Exploratory analysis of circulating pro- and antiangiogenic factors in metastatic colorectal cancer (mCRC) patients, treated with GONO-FOLFOXIRI plus bevacizumab (BV).

Abstract

e14094 Background: The combination of the anti-VEGF BV with cytotoxic drugs is an efficacious strategy in the treatment of mCRC. It has been hypothesized that the trend over time of circulating levels of pro- and antiangiogenic factors might help to predict treatment's efficacy and to disclose mechanisms of acquired resistance. Methods: Plasma levels of VEGF, placental growth factor (PIGF), soluble VEGF receptor 2 (sVEGFR2) and thrombospondin-1 (TSP-1) were assessed by means of ELISA assay, in a cohort of 25 patients enrolled in a phase II trial of GONO-FOLFOXIRI plus BV as first-line treatment of mCRC. VEGF levels were measured on immunodepleted plasma samples collected at baseline (d1), immediately before the second (d15), the fifth (d57) and the twelfth (d155) cycle of therapy and/or at the time of radiographic progression (PD).

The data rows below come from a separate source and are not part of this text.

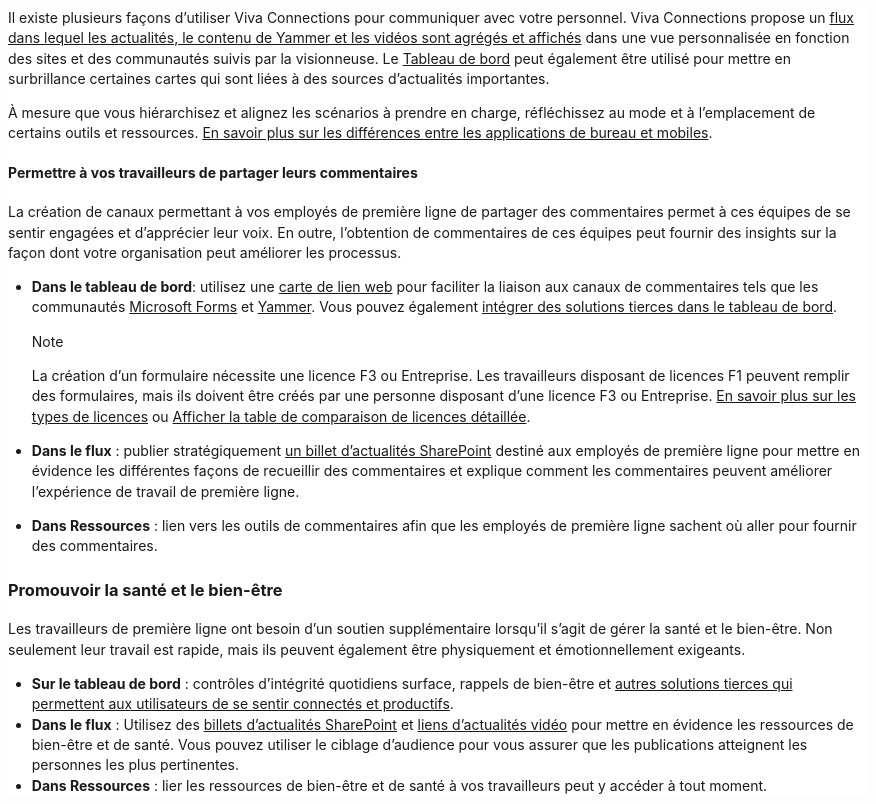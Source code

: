Il existe plusieurs façons d’utiliser Viva Connections pour communiquer avec votre personnel. Viva Connections propose un [flux dans lequel les actualités, le contenu de Yammer et les vidéos sont agrégés et affichés](/viva/connections/viva-connections-overview#viva-connections-feed) dans une vue personnalisée en fonction des sites et des communautés suivis par la visionneuse. Le [Tableau de bord](/viva/connections/create-dashboard) peut également être utilisé pour mettre en surbrillance certaines cartes qui sont liées à des sources d’actualités importantes.

À mesure que vous hiérarchisez et alignez les scénarios à prendre en charge, réfléchissez au mode et à l’emplacement de certains outils et ressources. [En savoir plus sur les différences entre les applications de bureau et mobiles](/viva/connections/viva-connections-overview#viva-connections-mobile-and-desktop-experiences).

#### <a name="empower-your-workers-to-share-feedback"></a>Permettre à vos travailleurs de partager leurs commentaires

La création de canaux permettant à vos employés de première ligne de partager des commentaires permet à ces équipes de se sentir engagées et d’apprécier leur voix. En outre, l’obtention de commentaires de ces équipes peut fournir des insights sur la façon dont votre organisation peut améliorer les processus.

- **Dans le tableau de bord**: utilisez une [carte de lien web](/viva/connections/create-dashboard#add-a-web-link-card) pour faciliter la liaison aux canaux de commentaires tels que les communautés [Microsoft Forms](https://support.microsoft.com/office/create-a-form-with-microsoft-forms-4ffb64cc-7d5d-402f-b82e-b1d49418fd9d) et [Yammer](https://support.microsoft.com/office/join-and-create-a-community-in-yammer-56aaf591-1fbc-4160-ba26-0c4723c23fd6). Vous pouvez également [intégrer des solutions tierces dans le tableau de bord](https://cloudpartners.transform.microsoft.com/resources/viva-app-integration).

    > [!NOTE]
    > La création d’un formulaire nécessite une licence F3 ou Entreprise. Les travailleurs disposant de licences F1 peuvent remplir des formulaires, mais ils doivent être créés par une personne disposant d’une licence F3 ou Entreprise. [En savoir plus sur les types de licences](flw-licensing-options.md) ou [Afficher la table de comparaison de licences détaillée](https://go.microsoft.com/fwlink/?linkid=2139145).

- **Dans le flux** : publier stratégiquement [un billet d’actualités SharePoint](https://support.microsoft.com/office/create-and-share-news-on-your-sharepoint-sites-495f8f1a-3bef-4045-b33a-55e5abe7aed7#:~:text=In%20SharePoint%20Online%2C%20you%20can%20add%20news%20posts,instructions%20Create%20the%20news%20post%20.%20See%20More) destiné aux employés de première ligne pour mettre en évidence les différentes façons de recueillir des commentaires et explique comment les commentaires peuvent améliorer l’expérience de travail de première ligne.
- **Dans Ressources** : lien vers les outils de commentaires afin que les employés de première ligne sachent où aller pour fournir des commentaires.

### <a name="promote-health-and-wellbeing"></a>Promouvoir la santé et le bien-être

Les travailleurs de première ligne ont besoin d’un soutien supplémentaire lorsqu’il s’agit de gérer la santé et le bien-être. Non seulement leur travail est rapide, mais ils peuvent également être physiquement et émotionnellement exigeants.

- **Sur le tableau de bord** : contrôles d’intégrité quotidiens surface, rappels de bien-être et [autres solutions tierces qui permettent aux utilisateurs de se sentir connectés et productifs](https://cloudpartners.transform.microsoft.com/resources/viva-app-integration).
- **Dans le flux** : Utilisez des [billets d’actualités SharePoint](https://support.microsoft.com/office/create-and-share-news-on-your-sharepoint-sites-495f8f1a-3bef-4045-b33a-55e5abe7aed7#:~:text=In%20SharePoint%20Online%2C%20you%20can%20add%20news%20posts,instructions%20Create%20the%20news%20post%20.%20See%20More) et [liens d’actualités vidéo](/viva/connections/video-news-links) pour mettre en évidence les ressources de bien-être et de santé. Vous pouvez utiliser le ciblage d’audience pour vous assurer que les publications atteignent les personnes les plus pertinentes.
- **Dans Ressources** : lier les ressources de bien-être et de santé à vos travailleurs peut y accéder à tout moment.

PIGF, sVEGFR2 and TSP-1 were assessed on plasma samples, collected at the same time points, except for d15. Comparisons were made by the two-sided, nonparametric Wilcoxon paired test. Results: Treatment with GONO-FOLFOXIRI plus BV produced a reduction in plasma VEGF (d15 vs. d1: p = 0.016). VEGF variation was independent of baseline levels (correlation coefficient: 0,105; p = 0.617). VEGF remained lower than at baseline also at d57 (d57 vs. d1; p = 0.002), at d155 (d155 vs. d1; p = 0.001) and at the time of PD (PD vs. day1: p < 0.0001). PIGF levels increased at d57 (d57 vs. d1: p < 0.001) and at d155 (d155 vs. d1: p = 0.019), compared to baseline; a decrease was observed at the time of PD (PD vs. d155: p = 0.049). sVEGFR2 increased at PD, compared to baseline, with a trend towards significance (PD vs. day1: p = 0.083). TSP-1 significantly increased at the time of PD, compared to d155 (PD vs. d155: p = 0.049). Conclusions: Triplet plus BV modulates circulating angiogenic markers, with a relevant effect on VEGF and PIGF levels. The characterization of the angiogenic profile of each patient at any time point might be a new starting point to better individualize antiangiogenic treatment and to focus on innovative therapeutic targets. At present, the small sample size does not allow correlations with clinical outcome. To this end, wider analyses are currently ongoing. No significant financial relationships to disclose.